Lead is used because of its density, not its effectiveness. Other than hydrogen, basically all elements cause charged particles to lose ~ 2 MeV/cm per g/cm^3 of material present. For hydrogen it's ~ 4. Gamma ray interactions are similar as well.
Of course, the problem with hydrogen is the fact that it'd take a lot of space to compete with lead, even though it'd take a factor of two less mass to do it (important in a spacecraft!). And you can't exactly stably contain hydrogen easily. But water is probably a very good candidate for radiation shielding, simply because it contains ~10% hydrogen by mass, and hey, you need water around anyway.
Fragmentation of accelerated heavy nuclei, or proton-proton collisions. You can't easily accelerate neutrons, but you can create or free them at high energies.
That doesn't sound quite right. Why would free neutrons (half life 15 minutes) be an issue coming from the sun?
Sun's only about 8 light-minutes away, so even a moderate-energy neutron - say, 1 GeV - is going to reach us well before it decays. (*) A higher-energy neutron - say, tens of GeV - with a time dilation of about a factor of 10 - won't have decayed appreciably at all before it reaches us.
This is of course akin to atmospheric muons - with a lifetime of 2.2 microseconds, they shouldn't reach the surface of the earth at all. But atmospheric muons typically have an energy of ~1 GeV, and with a rest mass of ~150 MeV, this is a gamma of ~10, and so they have plenty of time before they decay.
Besides, fusion does not occur to any appreciable degree in the corona
Shock acceleration produces neutrons during a solar flare, through several mechanisms, including spallation and fragmentation of nuclei.

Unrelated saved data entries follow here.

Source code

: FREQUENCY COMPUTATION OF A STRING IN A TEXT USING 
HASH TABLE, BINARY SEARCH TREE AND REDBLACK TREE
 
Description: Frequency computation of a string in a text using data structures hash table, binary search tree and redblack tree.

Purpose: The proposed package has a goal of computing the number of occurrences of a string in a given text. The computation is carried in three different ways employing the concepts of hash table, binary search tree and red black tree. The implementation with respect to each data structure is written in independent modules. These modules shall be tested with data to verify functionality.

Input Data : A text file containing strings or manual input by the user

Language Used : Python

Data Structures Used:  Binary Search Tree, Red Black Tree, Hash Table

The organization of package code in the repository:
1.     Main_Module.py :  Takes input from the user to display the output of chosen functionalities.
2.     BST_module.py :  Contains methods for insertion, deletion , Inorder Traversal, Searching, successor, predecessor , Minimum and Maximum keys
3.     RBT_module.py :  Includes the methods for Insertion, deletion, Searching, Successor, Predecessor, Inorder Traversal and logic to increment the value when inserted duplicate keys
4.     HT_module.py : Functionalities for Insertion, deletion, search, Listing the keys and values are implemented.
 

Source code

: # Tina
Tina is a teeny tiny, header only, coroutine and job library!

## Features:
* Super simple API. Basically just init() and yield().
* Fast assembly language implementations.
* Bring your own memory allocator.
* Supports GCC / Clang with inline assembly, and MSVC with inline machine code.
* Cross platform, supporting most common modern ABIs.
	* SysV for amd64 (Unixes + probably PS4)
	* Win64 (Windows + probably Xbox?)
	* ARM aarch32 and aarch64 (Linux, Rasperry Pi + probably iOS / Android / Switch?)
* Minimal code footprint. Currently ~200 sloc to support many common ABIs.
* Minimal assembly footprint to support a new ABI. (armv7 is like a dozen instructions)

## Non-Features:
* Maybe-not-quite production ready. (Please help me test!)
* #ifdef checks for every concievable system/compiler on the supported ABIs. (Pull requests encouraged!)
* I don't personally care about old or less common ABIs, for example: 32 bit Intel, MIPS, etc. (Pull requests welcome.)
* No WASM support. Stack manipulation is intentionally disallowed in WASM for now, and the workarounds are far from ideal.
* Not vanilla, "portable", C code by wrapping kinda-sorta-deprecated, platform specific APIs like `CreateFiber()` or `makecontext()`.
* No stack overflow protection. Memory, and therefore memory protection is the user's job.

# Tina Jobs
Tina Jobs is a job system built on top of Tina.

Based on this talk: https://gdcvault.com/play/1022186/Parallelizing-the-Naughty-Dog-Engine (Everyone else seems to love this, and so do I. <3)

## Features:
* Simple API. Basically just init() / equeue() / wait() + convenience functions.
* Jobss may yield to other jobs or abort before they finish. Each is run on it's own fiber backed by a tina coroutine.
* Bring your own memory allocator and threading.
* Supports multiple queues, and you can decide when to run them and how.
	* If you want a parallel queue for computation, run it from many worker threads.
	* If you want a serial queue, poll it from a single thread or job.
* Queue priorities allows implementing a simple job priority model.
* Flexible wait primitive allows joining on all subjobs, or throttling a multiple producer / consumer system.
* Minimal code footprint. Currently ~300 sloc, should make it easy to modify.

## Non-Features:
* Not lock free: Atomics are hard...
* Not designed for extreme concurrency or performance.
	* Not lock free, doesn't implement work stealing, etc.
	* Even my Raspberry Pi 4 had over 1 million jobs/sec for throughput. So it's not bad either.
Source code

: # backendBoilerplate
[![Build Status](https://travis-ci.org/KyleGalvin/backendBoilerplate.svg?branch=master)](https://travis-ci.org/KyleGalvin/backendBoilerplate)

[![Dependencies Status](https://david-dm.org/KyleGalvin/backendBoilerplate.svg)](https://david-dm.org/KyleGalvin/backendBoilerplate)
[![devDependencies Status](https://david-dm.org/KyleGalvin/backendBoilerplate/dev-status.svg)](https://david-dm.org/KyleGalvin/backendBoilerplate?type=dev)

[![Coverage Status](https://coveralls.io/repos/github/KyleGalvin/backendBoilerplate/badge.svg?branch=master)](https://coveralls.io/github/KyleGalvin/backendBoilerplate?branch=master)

Also gamma rays from the sun are not an issue, the moon is brighter than the sun in gamma rays.
Not during a solar flare.
The article under discussion proposes a thin disk of non-luminous (as opposed to "Dark") matter on the same plane as the galaxy, in roughly the same distribution as the luminous matter.
It's not a thin disk. Read it again. It's an infinitesimally thin disk, and it's not made of dust. Basically, it's an arbitrary amount of matter, added discontinuously in the plane of the disk. To quote:
"Let us take the limit of a goes to 0, i.e. the flat cylinder limit. If the stress-energy tensor had no singularities but consisted solely of rotating dust, this limit would be zero, since the volume of the cylinder goes to zero as we shrink it. It is, however, not the case in the metric [12]."
The authors then go on to show that the metric contains a residual even as you shrink the cylinder to zero volume. In other words, the original model contained a disk of matter of infinite density.
The model that the original article used simply won't work. It's unphysical. And its unphysicality is the exact reason why it produced an asymptotically flat solution.
the claimed discontinuity is an artifact of the chosen coordinate system, not the metric.
No, it's not. Which is even mentioned in the refutation. If you integrate the disk's Killing vector, it has both mass and angular momentum. It's difficult to claim that as a coordinate system problem. What's more, that integrated mass *stays constant* as you decrease the volume that you integrate over. So if you integrate an infinitesimally small cylinder, you still have mass. That's not a coordinate system problem. That's excess matter.
The best damning evidence in the refutation is that their solution doesn't even satisfy their own equations of motion.
It's easy to see, too. They have the matter density of the disk proportional to e^-k*abs(z). That's got a kink at z=0 - it's just an exponential that goes to 1 on one side, and back down to 0 on the other, but the derivative goes from df/dz = -1 (for z greater than 0) discontinuously to df/dz = +1 (for z less than 0). If you differentiate that twice with respect to z, you get a delta function due to the kink, *not* zero as they claimed. It *doesn't work*.
In fact, the first part of the refutation is actually someone showing (very generally) that you can't have an asymptotically flat solution in general relativity for a distributed source. In other words, this idea is done, dead, completely unfixable.